* Records for this exercise
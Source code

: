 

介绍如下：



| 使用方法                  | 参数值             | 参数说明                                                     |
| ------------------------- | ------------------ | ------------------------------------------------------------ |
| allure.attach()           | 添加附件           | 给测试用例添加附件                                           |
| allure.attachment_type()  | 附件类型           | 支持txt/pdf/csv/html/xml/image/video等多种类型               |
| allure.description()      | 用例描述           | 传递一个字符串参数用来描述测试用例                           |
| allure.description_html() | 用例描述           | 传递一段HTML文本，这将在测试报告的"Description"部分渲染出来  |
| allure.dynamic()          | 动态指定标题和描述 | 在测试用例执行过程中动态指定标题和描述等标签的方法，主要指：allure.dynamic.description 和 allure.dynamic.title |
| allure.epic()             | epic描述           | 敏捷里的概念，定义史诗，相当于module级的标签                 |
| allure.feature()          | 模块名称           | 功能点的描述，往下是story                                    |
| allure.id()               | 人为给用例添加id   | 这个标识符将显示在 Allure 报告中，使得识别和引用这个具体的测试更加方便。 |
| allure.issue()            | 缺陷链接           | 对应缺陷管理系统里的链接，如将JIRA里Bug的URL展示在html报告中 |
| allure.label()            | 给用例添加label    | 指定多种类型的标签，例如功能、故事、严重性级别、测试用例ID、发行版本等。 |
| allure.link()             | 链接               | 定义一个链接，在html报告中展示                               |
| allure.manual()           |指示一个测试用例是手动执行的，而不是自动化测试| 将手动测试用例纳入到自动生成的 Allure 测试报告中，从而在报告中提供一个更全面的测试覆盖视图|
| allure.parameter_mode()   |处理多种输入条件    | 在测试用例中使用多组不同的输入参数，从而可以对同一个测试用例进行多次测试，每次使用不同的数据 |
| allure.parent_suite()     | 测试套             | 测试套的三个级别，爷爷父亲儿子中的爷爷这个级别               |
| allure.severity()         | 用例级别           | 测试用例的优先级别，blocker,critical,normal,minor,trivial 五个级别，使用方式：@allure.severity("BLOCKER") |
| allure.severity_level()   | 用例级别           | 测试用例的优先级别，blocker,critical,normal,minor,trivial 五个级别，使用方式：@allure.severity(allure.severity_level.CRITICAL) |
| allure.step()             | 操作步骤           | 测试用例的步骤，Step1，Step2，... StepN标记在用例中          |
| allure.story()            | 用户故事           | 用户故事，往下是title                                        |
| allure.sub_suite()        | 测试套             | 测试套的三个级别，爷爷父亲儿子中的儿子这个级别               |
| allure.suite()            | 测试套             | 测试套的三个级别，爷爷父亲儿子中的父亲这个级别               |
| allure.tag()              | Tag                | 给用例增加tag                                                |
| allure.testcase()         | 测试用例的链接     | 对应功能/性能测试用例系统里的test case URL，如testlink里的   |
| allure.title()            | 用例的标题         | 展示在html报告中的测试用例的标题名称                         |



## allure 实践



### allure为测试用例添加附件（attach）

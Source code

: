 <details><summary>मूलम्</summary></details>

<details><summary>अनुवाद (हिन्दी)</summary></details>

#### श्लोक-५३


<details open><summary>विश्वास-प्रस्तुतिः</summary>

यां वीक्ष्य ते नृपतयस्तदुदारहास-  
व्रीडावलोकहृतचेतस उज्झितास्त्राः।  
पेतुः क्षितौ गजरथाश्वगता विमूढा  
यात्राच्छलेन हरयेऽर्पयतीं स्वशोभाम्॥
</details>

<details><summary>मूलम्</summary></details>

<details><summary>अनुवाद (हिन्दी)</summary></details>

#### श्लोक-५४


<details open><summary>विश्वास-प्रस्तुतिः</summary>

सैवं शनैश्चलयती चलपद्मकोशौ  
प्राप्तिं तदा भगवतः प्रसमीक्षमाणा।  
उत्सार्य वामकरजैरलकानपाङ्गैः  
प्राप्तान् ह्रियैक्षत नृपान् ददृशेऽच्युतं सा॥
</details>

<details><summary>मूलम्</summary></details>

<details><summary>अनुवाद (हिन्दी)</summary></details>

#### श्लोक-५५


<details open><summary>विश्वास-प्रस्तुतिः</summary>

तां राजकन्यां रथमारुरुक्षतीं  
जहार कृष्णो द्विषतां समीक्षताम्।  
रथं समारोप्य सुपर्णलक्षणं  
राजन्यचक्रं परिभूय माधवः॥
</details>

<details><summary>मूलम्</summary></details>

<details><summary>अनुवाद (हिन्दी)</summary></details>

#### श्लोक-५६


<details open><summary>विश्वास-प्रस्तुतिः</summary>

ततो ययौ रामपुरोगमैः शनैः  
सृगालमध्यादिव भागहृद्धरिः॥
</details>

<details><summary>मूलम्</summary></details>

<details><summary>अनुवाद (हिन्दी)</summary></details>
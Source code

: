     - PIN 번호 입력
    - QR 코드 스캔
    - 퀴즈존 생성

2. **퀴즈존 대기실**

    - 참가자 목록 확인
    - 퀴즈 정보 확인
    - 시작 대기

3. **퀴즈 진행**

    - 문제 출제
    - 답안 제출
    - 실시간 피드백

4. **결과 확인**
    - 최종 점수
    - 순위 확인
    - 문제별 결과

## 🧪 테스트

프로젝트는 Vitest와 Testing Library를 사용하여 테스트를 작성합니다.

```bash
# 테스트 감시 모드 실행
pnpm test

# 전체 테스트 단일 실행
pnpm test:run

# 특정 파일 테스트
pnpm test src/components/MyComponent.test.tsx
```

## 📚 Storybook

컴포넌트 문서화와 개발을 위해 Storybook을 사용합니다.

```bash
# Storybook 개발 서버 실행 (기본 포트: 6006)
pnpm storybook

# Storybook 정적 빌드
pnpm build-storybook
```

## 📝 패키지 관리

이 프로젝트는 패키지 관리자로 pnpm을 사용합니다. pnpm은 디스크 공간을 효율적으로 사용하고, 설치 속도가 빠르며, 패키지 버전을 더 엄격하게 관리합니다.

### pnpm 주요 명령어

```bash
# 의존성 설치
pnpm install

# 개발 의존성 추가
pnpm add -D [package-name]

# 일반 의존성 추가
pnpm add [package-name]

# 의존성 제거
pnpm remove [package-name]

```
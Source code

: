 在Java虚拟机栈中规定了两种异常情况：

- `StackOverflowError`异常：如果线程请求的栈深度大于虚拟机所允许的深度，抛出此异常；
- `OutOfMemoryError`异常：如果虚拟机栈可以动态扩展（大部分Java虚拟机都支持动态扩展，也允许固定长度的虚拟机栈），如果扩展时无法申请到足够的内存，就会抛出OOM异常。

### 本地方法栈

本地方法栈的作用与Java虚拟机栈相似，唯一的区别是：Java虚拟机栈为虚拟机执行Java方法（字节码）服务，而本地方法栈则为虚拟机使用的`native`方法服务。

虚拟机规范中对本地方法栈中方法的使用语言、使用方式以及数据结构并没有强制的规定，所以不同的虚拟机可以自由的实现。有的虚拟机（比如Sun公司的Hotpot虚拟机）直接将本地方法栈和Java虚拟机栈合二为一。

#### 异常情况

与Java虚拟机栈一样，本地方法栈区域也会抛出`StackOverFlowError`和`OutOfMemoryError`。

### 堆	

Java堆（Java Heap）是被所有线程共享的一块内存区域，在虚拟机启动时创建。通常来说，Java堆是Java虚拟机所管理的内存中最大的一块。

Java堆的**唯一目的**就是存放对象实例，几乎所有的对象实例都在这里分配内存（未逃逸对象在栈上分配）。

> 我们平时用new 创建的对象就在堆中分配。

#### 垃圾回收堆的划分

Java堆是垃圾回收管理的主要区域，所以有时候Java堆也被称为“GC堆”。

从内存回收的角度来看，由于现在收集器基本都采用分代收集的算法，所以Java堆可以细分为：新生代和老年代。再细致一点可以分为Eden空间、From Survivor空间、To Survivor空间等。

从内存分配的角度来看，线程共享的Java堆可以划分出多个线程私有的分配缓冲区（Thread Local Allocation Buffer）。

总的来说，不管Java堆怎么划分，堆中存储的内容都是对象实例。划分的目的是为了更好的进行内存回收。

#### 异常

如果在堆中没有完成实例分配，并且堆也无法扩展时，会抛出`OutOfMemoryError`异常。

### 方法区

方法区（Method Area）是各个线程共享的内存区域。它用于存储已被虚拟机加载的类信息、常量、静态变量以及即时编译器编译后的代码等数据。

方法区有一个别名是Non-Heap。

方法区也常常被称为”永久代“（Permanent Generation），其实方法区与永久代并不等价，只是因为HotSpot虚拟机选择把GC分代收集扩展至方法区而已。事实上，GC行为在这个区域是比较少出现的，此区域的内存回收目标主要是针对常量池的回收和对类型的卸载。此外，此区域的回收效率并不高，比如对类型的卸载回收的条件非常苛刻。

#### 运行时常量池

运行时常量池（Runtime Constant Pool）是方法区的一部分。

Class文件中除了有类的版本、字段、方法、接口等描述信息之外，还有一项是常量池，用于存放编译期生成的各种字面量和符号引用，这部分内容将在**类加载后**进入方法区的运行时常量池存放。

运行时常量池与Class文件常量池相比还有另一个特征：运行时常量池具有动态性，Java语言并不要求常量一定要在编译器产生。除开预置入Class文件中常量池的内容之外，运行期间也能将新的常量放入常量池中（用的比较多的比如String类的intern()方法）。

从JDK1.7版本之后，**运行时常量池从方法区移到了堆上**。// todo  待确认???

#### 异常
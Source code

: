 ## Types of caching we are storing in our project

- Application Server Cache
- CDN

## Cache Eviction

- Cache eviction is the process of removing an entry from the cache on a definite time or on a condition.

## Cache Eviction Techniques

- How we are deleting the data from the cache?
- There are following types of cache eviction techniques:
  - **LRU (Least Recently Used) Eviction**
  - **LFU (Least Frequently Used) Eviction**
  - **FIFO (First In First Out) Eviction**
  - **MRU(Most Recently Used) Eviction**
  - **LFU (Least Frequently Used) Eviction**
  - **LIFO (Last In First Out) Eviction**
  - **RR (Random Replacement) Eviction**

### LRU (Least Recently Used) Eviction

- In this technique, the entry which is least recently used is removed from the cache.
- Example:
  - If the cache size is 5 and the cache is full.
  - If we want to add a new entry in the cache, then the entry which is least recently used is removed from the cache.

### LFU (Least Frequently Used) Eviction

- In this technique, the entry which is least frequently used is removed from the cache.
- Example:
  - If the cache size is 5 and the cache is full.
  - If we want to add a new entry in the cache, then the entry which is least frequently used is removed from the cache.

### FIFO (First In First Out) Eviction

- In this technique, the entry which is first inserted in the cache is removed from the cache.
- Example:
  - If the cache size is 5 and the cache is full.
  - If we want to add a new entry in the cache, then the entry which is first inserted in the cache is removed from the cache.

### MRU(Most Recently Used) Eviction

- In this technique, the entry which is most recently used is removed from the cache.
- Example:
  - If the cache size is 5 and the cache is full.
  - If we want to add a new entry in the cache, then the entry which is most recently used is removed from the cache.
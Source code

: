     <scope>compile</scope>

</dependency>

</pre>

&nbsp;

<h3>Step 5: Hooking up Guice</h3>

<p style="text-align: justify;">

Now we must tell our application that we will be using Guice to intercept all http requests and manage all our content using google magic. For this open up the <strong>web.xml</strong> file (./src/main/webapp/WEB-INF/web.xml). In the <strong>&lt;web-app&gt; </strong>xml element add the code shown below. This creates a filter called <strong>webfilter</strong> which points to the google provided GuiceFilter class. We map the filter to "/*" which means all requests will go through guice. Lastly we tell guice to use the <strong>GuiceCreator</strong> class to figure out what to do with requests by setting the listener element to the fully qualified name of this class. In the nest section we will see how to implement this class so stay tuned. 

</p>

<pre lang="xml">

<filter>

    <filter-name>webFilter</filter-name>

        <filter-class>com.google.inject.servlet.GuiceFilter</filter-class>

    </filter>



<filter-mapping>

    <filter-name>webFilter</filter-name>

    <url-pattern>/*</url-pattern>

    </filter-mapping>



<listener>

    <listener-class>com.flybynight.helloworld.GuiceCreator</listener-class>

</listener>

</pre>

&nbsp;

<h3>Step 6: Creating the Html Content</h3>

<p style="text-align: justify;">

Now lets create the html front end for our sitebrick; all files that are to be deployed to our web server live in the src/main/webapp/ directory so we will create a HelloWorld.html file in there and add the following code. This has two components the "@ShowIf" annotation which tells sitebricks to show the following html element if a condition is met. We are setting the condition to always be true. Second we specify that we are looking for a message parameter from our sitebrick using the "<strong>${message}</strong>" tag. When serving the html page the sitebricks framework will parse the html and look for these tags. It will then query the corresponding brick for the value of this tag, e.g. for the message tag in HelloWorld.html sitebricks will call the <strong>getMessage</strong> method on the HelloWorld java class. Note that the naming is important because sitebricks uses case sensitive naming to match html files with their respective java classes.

* Directions
Copy out every line from the material above where the string "removed" turns up.

* Answer box
- In this technique, the entry which is least recently used is removed from the cache.
  - If we want to add a new entry in the cache, then the entry which is least recently used is removed from the cache.
- In this technique, the entry which is least frequently used is removed from the cache.
  - If we want to add a new entry in the cache, then the entry which is least frequently used is removed from the cache.
- In this technique, the entry which is first inserted in the cache is removed from the cache.
  - If we want to add a new entry in the cache, then the entry which is first inserted in the cache is removed from the cache.
- In this technique, the entry which is most recently used is removed from the cache.
  - If we want to add a new entry in the cache, then the entry which is most recently used is removed from the cache.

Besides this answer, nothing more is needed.